[Stored data entries]
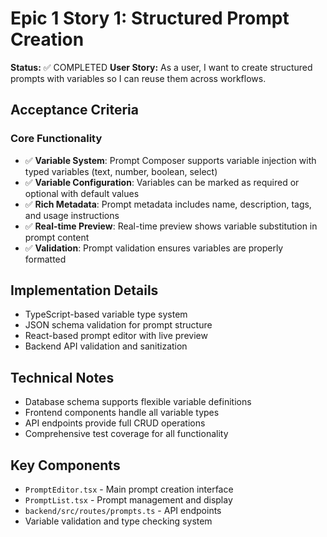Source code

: # Epic 1 Story 1: Structured Prompt Creation

**Status:** ✅ COMPLETED
**User Story:** As a user, I want to create structured prompts with variables so I can reuse them across workflows.

## Acceptance Criteria

### Core Functionality
- ✅ **Variable System**: Prompt Composer supports variable injection with typed variables (text, number, boolean, select)
- ✅ **Variable Configuration**: Variables can be marked as required or optional with default values
- ✅ **Rich Metadata**: Prompt metadata includes name, description, tags, and usage instructions
- ✅ **Real-time Preview**: Real-time preview shows variable substitution in prompt content
- ✅ **Validation**: Prompt validation ensures variables are properly formatted

## Implementation Details
- TypeScript-based variable type system
- JSON schema validation for prompt structure
- React-based prompt editor with live preview
- Backend API validation and sanitization

## Technical Notes
- Database schema supports flexible variable definitions
- Frontend components handle all variable types
- API endpoints provide full CRUD operations
- Comprehensive test coverage for all functionality

## Key Components
- `PromptEditor.tsx` - Main prompt creation interface
- `PromptList.tsx` - Prompt management and display
- `backend/src/routes/prompts.ts` - API endpoints
- Variable validation and type checking system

> Your instructions
Here the job is to print all the entries above exactly, minus the images.

> Task answer
Source code

: # Epic 1 Story 1: Structured Prompt Creation

**Status:** ✅ COMPLETED
**User Story:** As a user, I want to create structured prompts with variables so I can reuse them across workflows.

## Acceptance Criteria

### Core Functionality
- ✅ **Variable System**: Prompt Composer supports variable injection with typed variables (text, number, boolean, select)
- ✅ **Variable Configuration**: Variables can be marked as required or optional with default values
- ✅ **Rich Metadata**: Prompt metadata includes name, description, tags, and usage instructions
- ✅ **Real-time Preview**: Real-time preview shows variable substitution in prompt content
- ✅ **Validation**: Prompt validation ensures variables are properly formatted

## Implementation Details
- TypeScript-based variable type system
- JSON schema validation for prompt structure
- React-based prompt editor with live preview
- Backend API validation and sanitization

## Technical Notes
- Database schema supports flexible variable definitions
- Frontend components handle all variable types
- API endpoints provide full CRUD operations
- Comprehensive test coverage for all functionality

## Key Components
- `PromptEditor.tsx` - Main prompt creation interface
- `PromptList.tsx` - Prompt management and display
- `backend/src/routes/prompts.ts` - API endpoints
- Variable validation and type checking system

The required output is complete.